Trade Costs And The "Current Accounts Deficit"
March 8, 2001
When goods are shipped from outside the country they incur numerous additional costs including shipping, currency conversion, tariffs and costs associated with different product standards. These trade costs favor the consumption of domestic goods, and reduce capital flows from country to country.
But trade costs also have countervailing effects favoring international trade:
- Differences in exchange rates can create large discrepancies in prices between domestically produced and imported goods.
- This is the case with the dollar, which is strong against a devaluated euro, making foreign goods cheaper in the United States.
- One consequence of greater consumption of foreign goods is that there is greater foreign investment in the U.S.; meanwhile, only 11 percent of Americans' equity investments are overseas, due to the inherent bias toward domestic investment caused by trade costs.
These factors are causing a "current account deficit" in U.S. trade. This deficit rarely gets very big before a correction takes place, and is relatively small when compared to total national savings and investment.
Typically, as a country increases its consumption of foreign goods, trade costs aggravate the current accounts balance and escalate domestic interest rates.
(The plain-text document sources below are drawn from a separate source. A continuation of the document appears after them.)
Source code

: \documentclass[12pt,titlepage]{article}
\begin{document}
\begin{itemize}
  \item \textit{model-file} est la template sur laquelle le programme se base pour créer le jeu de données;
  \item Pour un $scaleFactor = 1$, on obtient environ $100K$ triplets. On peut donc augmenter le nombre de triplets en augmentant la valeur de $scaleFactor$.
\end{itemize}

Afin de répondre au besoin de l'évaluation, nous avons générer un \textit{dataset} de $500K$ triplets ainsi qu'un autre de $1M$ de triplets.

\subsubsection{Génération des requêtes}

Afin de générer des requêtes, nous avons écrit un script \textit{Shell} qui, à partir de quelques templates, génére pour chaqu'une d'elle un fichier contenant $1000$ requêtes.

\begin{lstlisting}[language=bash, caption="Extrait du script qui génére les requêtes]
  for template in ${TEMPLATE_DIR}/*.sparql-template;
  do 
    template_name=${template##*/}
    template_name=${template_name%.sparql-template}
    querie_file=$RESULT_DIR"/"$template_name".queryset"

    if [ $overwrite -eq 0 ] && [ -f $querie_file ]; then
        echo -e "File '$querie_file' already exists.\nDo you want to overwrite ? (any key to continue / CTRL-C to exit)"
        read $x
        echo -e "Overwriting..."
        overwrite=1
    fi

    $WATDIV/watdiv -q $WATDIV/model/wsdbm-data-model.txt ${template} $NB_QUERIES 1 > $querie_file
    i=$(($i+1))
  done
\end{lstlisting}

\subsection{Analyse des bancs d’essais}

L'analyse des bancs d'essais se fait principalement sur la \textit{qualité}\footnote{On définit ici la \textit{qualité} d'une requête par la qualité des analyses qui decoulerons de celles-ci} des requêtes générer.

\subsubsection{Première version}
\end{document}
A high interest rate tends to decrease the consumption of foreign goods in favor of domestic ones, and in turn reduces foreign investment, thereby shifting the current account back in the other direction.
Source: Matthew Davis, "Explaining the Mysteries of International Trade," NBER Digest, December 2000; based on Maurice Obstfeld and Kenneth Rogoff, "The Six Major Puzzles in International Macroeconomics: Is There a Common Cause?" NBER Working Paper No. 7777, July 2000, National Bureau of Economic Research, 1050 Massachusetts Avenue, Cambridge, Mass. 02138.